Original URL: http://www.theregister.co.uk/2011/06/08/google_software_infrastructure_dubbed_obsolete_by_ex_employee/

Ex-Google engineer dubs Goofrastructure 'truly obsolete'

MapReduce and BigTable as 'ancient, creaking dinosaurs'

By Cade Metz

Posted in Cloud, 8th June 2011 18:53 GMT

A former Google engineer who worked on a library at the heart of "nearly every Java server at Google" has dubbed the company's much-ballyhooed backend software "well and truly obsolete".

In a blog post published earlier this week, Dhanji R. Prasanna announced that he had resigned from the company, and though he praised Google in many ways, he made a point of saying that the company's famously distributed back-end is behind the times.

"Here is something you may have heard but never quite believed before: Google's vaunted scalable software infrastructure is obsolete," he wrote. "Don't get me wrong, their hardware and datacenters are the best in the world, and as far as I know, nobody is close to matching it.

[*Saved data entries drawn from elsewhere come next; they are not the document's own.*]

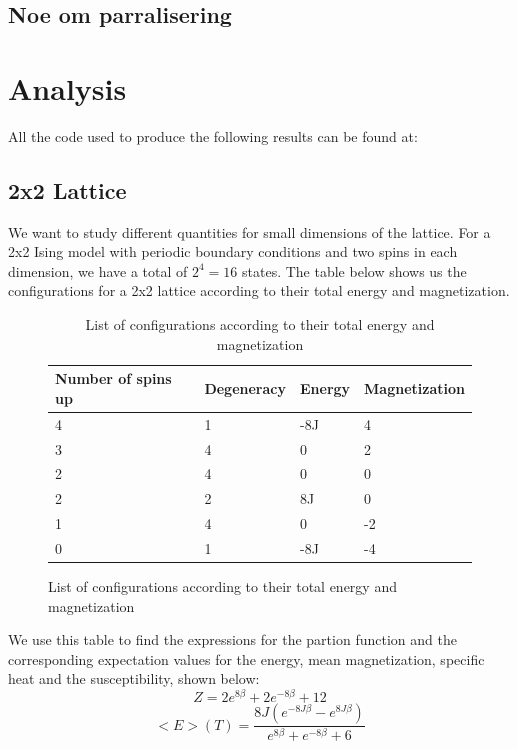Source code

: \documentclass{article}
\begin{document}
\subsection*{Noe om parralisering}
\section*{Analysis}
All the code used to produce the following results can be found at:
\subsection*{2x2 Lattice}
We want to study different quantities for small dimensions of the lattice. For a 2x2 Ising model with periodic boundary conditions and two spins in each dimension, we have a total of $2^4 = 16$ states. The table below shows us the  configurations for a 2x2 lattice according to their total energy and magnetization.\newline \newline
\begin{figure}
\begin{table}
\centering
\label{my-label}
\begin{tabular}{|l|l|l|l|}
\hline
Number of spins up & Degeneracy & Energy & Magnetization \\ \hline
4                  & 1          & -8J    & 4             \\ \hline
3                  & 4          & 0      & 2             \\ \hline
2                  & 4          & 0      & 0             \\ \hline
2                  & 2          & 8J     & 0             \\ \hline
1                  & 4          & 0      & -2            \\ \hline
0                  & 1          & -8J    & -4            \\ \hline
\end{tabular}
\caption{List of configurations according to their total energy and magnetization}
\end{table}
\end{figure}
\newline \newline We use this table to find the expressions for the partion function and the corresponding expectation values for the energy, mean magnetization, specific heat and the susceptibility, shown below: 
$$Z = 2e^{8\beta} + 2e^{-8\beta} +12 $$
$$<E>(T) = \frac{8J(e^{-8J\beta}-e^{8J\beta})}{e^{8\beta} + e^{-8\beta} +6}$$
\end{document}
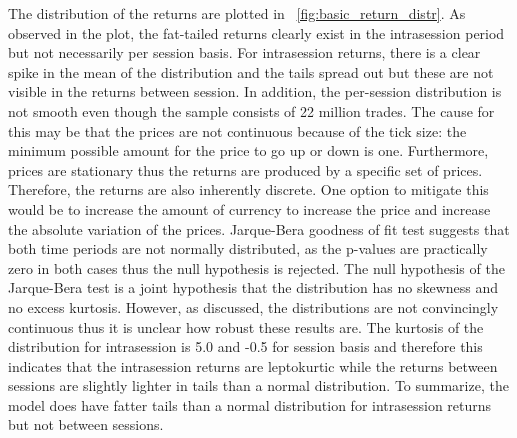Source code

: The distribution of the returns are plotted in ~\ref{fig:basic_return_distr}. As observed in the plot, the fat-tailed returns
clearly exist in the intrasession period but not necessarily per session basis. For intrasession returns, there is a clear spike in the mean of the 
distribution and the tails spread out but these are not visible in the returns between session. In addition, the per-session distribution
is not smooth even though the sample consists of 22 million trades. The cause for this may be that the prices are not 
continuous because of the tick size: the minimum possible amount for the price to go up or down is one. Furthermore, prices are
stationary thus the returns are produced by a specific set of prices. Therefore, the returns are also inherently discrete. One option
to mitigate this would be to increase the amount of currency to increase the price and increase the absolute
variation of the prices. Jarque-Bera goodness of fit test suggests that both time periods are not normally distributed, %
as the p-values are practically zero in both cases thus the null hypothesis is rejected. The null hypothesis of the Jarque-Bera test 
is a joint hypothesis that the distribution has no skewness and no excess kurtosis. However, as discussed, the distributions are not 
convincingly continuous thus it is unclear how robust these results are. The kurtosis of the distribution for intrasession is 5.0 
and -0.5 for session basis and therefore this indicates that the intrasession returns are leptokurtic while the returns between 
sessions are slightly lighter in tails than a normal distribution. To summarize, the model does have fatter tails than a normal distribution
for intrasession returns but not between sessions.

But the software stack on top of it is 10 years old, aging and designed for building search engines and crawlers. And it is well and truly obsolete."

As a member of the Google Wave team, Prasanna helped build the search and indexing pipelines for the ill-fated effort to reinvent communication on the web, but he also worked on Guice, a library "at the heart of nearly every single Java server at Google".

Prasanna did not immediately respond to a request to discuss his post. But he goes on to describe Google's Protocol Buffers, BigTable distributed database, and MapReduce distributed number-crunching platform as "ancient, creaking dinosaurs", compared with outside open source projects like MessagePack, JSON, and Hadoop, which is based on the ideas behind Google's MapReduce and distributed file system.

Google has previously acknowledged some short comings with the likes of MapReduce. But Prasanna went so far that newer Google infrastructure projects such as Megastore as well as developer tools such as Google Web Toolkit and Closure were "sluggish, overengineered Leviathans" compared to projects like MongoDB and jQuery. He complained that Google's new projects are "designed by engineers in a vacuum, rather than by developers who have need of tools."

Google is famously secretive about its back-end software infrastructure. It has published research papers on platforms such as the Google File System, Google MapReduce, and BigTable, but it otherwise says very little about how these platforms are used within the company. And, yes, the platforms are closed source.

On the public mailing list for Google App Engine – an online service that lets you run your own applications atop Google's infrastructure – Google developer programs engineer Ikai Lan took issue with at least some of Prasanna's post.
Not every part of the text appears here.